A group claiming to be the Iranian Cyber Army redirected Baidu users to a site displaying a political message.
The site was down for at least four hours on Tuesday, Chinese media said.
Last year's attack on micro-blogging service Twitter had the same hallmarks, sending users to a page with an Iranian flag and message in Farsi.
"This morning, Baidu's domain name registration in the United States was tampered with, leading to inaccessibility," Baidu said in a statement.
Visitors to the site were greeted with the message: "This site has been hacked by Iranian Cyber Army".
The message was accompanied by a picture of the national flag of Iran.

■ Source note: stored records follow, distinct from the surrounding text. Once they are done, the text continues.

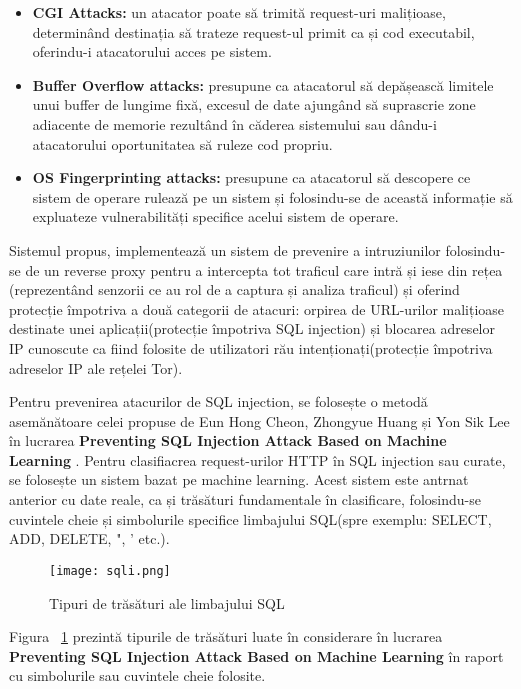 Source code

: \begin{itemize}
	\item \textbf{CGI Attacks:}  un atacator poate să trimită request-uri malițioase, determinând destinația să trateze request-ul primit ca și cod executabil, oferindu-i atacatorului acces pe sistem. 
	\item \textbf{Buffer Overflow attacks:}  presupune ca atacatorul să depășească limitele unui buffer de lungime fixă, excesul de date ajungând să suprascrie zone adiacente de memorie rezultând în căderea sistemului sau dându-i atacatorului oportunitatea să ruleze cod propriu. 
	\item \textbf{OS Fingerprinting attacks:}  presupune ca atacatorul să descopere ce sistem de operare rulează pe un sistem și folosindu-se de această informație să expluateze vulnerabilități specifice acelui sistem de operare. 
\end{itemize}

Sistemul propus, \textit{\thesistitle}  implementează un sistem de prevenire a intruziunilor folosindu-se de un reverse proxy pentru a intercepta tot traficul care intră și iese din rețea (reprezentând senzorii ce au rol de a captura și analiza traficul) și oferind protecție împotriva a două categorii de atacuri: orpirea de URL-urilor malițioase destinate unei aplicații(protecție împotriva SQL injection) și blocarea adreselor IP cunoscute ca fiind folosite de utilizatori rău intenționați(protecție împotriva adreselor IP ale rețelei Tor). 

Pentru prevenirea atacurilor de SQL injection, se folosește o metodă asemănătoare celei propuse de Eun Hong Cheon, Zhongyue Huang și Yon Sik Lee în lucrarea  \textbf{Preventing SQL Injection Attack Based on Machine Learning} \cite{sqli_how}. Pentru clasifiacrea request-urilor HTTP în SQL injection sau curate, se folosește un sistem bazat pe machine learning. Acest sistem este antrnat anterior cu date reale, ca și trăsături fundamentale în clasificare, folosindu-se cuvintele cheie și simbolurile specifice limbajului SQL(spre exemplu: SELECT, ADD, DELETE, ", ' etc.). 

\begin{figure}[h]
\centering
\texttt{[image: sqli.png]}
\caption{ Tipuri de trăsături ale limbajului SQL }
\label{fig:sql-features}
\end{figure}

Figura ~\ref{fig:sql-features}  prezintă tipurile de trăsături luate în considerare în lucrarea \textbf{Preventing SQL Injection Attack Based on Machine Learning} în raport cu simbolurile sau cuvintele cheie folosite.  


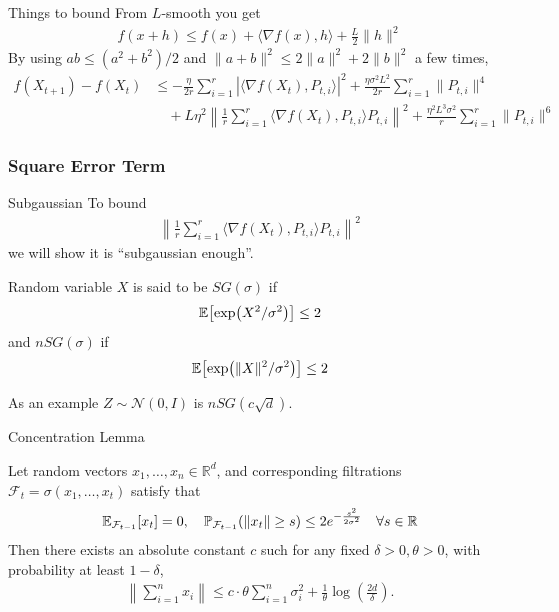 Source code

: \documentclass[10pt]{beamer}
\def\mbb#1{\mathbb{#1}}
\def \R{\mbb{R}}
\newcommand{\mg}[1]{\| #1 \|}
\newcommand{\E}{\mathbb{E}\qty}
\newcommand{\Et}{\mathbb{E}_{\mathcal F_{t-1}} \qty}
\newcommand{\Pt}{\mathbb{P}_{\mathcal F_{t-1}} \qty}
\renewcommand{\grad}{\nabla}
\newcommand{\1}{\mathbbm{1}}
\begin{document}
\begin{frame}{Things to bound}
    From $L$-smooth you get 
    \begin{align*}
        f(x+h) \leq f(x) + \langle \grad f(x) , h \rangle + \frac{L}{2} \mg{h}^2
    \end{align*}
    By using $ab \leq (a^2+b^2)/2$ and $\mg{a+b}^2 \leq 2\mg{a}^2 + 2\mg{b}^2$ a few times,
    \begin{align*}
        f(X_{t+1}) - f(X_t) &\leq -\frac{\eta}{2r} \sum_{i=1}^r |\langle \grad f(X_t), P_{t,i} \rangle|^2 + \frac{\eta \sigma^2 L^2}{2r} \sum_{i=1}^r \mg{P_{t,i}}^4 \\
        &\quad + L\eta^2 \left \| \frac{1}{r} \sum_{i=1}^r  \langle \grad f(X_t), P_{t,i} \rangle P_{t,i} \right\|^2 + \frac{\eta^2 L^3 \sigma^2}{r} \sum_{i=1}^r \mg{P_{t,i}}^6
    \end{align*}
\end{frame}

\subsubsection{Square Error Term}
\begin{frame}{Subgaussian}
    To bound \begin{align*}
        \left \| \frac{1}{r} \sum_{i=1}^r  \langle \grad f(X_t), P_{t,i} \rangle P_{t,i} \right\|^2
    \end{align*}
    we will show it is ``subgaussian enough''.  
    \begin{definition}
    Random variable $X$ is said to be $SG(\sigma)$ if
    \begin{align*}
        \E[\exp(X^2/\sigma^2)] \leq 2
    \end{align*} 
    and $nSG(\sigma)$ if
    \begin{align*}
        \E[\exp(\mg{X}^2/\sigma^2)] \leq 2
    \end{align*}   
    \end{definition}
    As an example $Z \sim \mathcal N(0,I)$ is $nSG(c\sqrt{d})$.
\end{frame}

\begin{frame}{Concentration Lemma}
    \begin{lemma}
        Let random vectors $x_1, \ldots, x_n \in \R^d$, and corresponding filtrations $\mathcal F_t = \sigma(x_1, \ldots, x_t)$ satisfy that 
        \begin{align*}
            \Et[x_t] = 0, \quad \Pt(\mg{x_t} \geq s) \leq 2e^{-\frac{s^2}{2\sigma^2}} \quad \forall s \in \R
        \end{align*}
        Then there exists an absolute constant $c$ such for any fixed $\delta > 0, \theta > 0$, with probability at least $1-\delta$,
        \begin{align*}
            \left\|\sum_{i=1}^n x_i\right\| \leq c\cdot \theta \sum_{i=1}^n \sigma_i^2 + \frac{1}{\theta} \log(\frac{2d}{\delta}).
        \end{align*}
\end{lemma}
\end{frame}
\end{document}
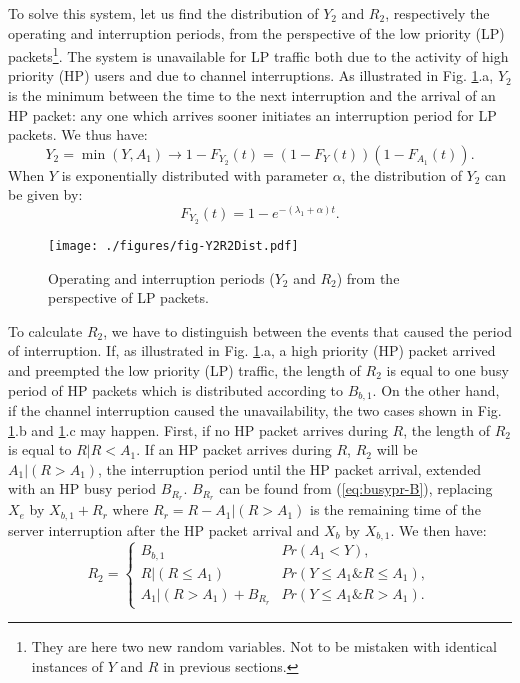 \documentclass[11pt,journal,oneside,onecolumn,draftclsnofoot]{IEEEtran}
\begin{document}
To solve this system, let us find the distribution of $Y_2$ and $R_2$, respectively the operating and interruption periods, from the perspective of the low priority (LP) packets\footnote{They are here two new random variables. Not to be mistaken with identical instances of $Y$ and $R$ in previous sections.}. The system is unavailable for LP traffic both due to the activity of high priority (HP) users and due to channel interruptions. As illustrated in Fig. \ref{fig-Y2R2Dist}.a, $Y_2$ is the minimum between the time to the next interruption and the arrival of an HP packet: any one which arrives sooner initiates an interruption period for LP packets. We thus have:
\begin{equation}
Y_2=\min (Y,A_1)  \rightarrow  1-F_{Y_2}(t) = (1-F_{Y}(t)) (1-F_{A_1}(t)).
\label{eq:Dist-Y2-base}
\end{equation}
When $Y$ is exponentially distributed with parameter $\alpha$, the distribution of $Y_2$ can be given by: 
\begin{equation}
F_{Y_2}(t) = 1- e^{-(\lambda_1+\alpha)t}.
\label{eq:Dist-Y2-base}
\end{equation}
\begin{figure}\texttt{[image: ./figures/fig-Y2R2Dist.pdf]}\caption{Operating and interruption periods ($Y_2$ and $R_2$) from the perspective of LP packets.}\label{fig-Y2R2Dist}\end{figure}
To calculate $R_2$, we have to distinguish between the events that caused the period of interruption.
If, as illustrated in Fig. \ref{fig-Y2R2Dist}.a, a high priority (HP) packet arrived and preempted the low priority (LP) traffic, the length of $R_2$ is equal to one busy period of HP packets which is distributed according to $B_{b,1}$. On the other hand, if the channel interruption caused the unavailability, the two cases  shown in Fig. \ref{fig-Y2R2Dist}.b and \ref{fig-Y2R2Dist}.c may happen. First, if no HP packet arrives during $R$, the length of $R_2$ is equal to $R|R<A_1$. If an HP packet arrives during $R$, $R_2$ will be $A_1|(R>A_1)$, the interruption period until the HP packet arrival, extended with an HP busy period $B_{R_r}$. $B_{R_r}$ can be found from (\ref{eq:busypr-B}), replacing $X_e$ by $X_{b,1}+R_r$ where $R_{r}=R-A_1|(R>A_1)$ is the remaining time of the server interruption after the HP packet arrival and $X_b$ by $X_{b,1}$. We then have:
\begin{equation}
R_2=\begin{cases}
B_{b,1} & Pr(A_1<Y),\\ 
R|(R \leq A_1)& Pr(Y \leq A_1 {\&} R \leq A_1),\\
A_1|(R>A_1)+B_{R_r}& Pr(Y \leq A_1 {\&} R>A_1).
\end{cases}
\label{eq:}
\end{equation}
\end{document}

"In China, Baidu outranks Google as the search engine of choice, receiving millions of visits every day. That makes it an extremely attractive target for cybercriminals," said Graham Cluley, senior technology consultant at security firm Sophos.
Political graffiti
It is not yet clear whether the site itself was compromised or its so-called DNS records.
DNS records are like a telephone book, converting website names like baidu.com into a sequence of numbers understandable by the internet.
"It's possible someone changed the lookup, meaning whenever surfers entered baidu.com into their browsers they were instead taken to a website that wasn't under the search engine's control," explained Mr Cluley.
It seems as if the hackers used the attack as an opportunity to create political graffiti rather than inflict real damage.
"If that third party website had contained malware then millions of computers could have been infected and identities stolen," said Mr Cluley.
"Attacks like this are a reminder to everyone that you always need to have security scanning every webpage you visit, even if it's a well-known legitimate website," he added.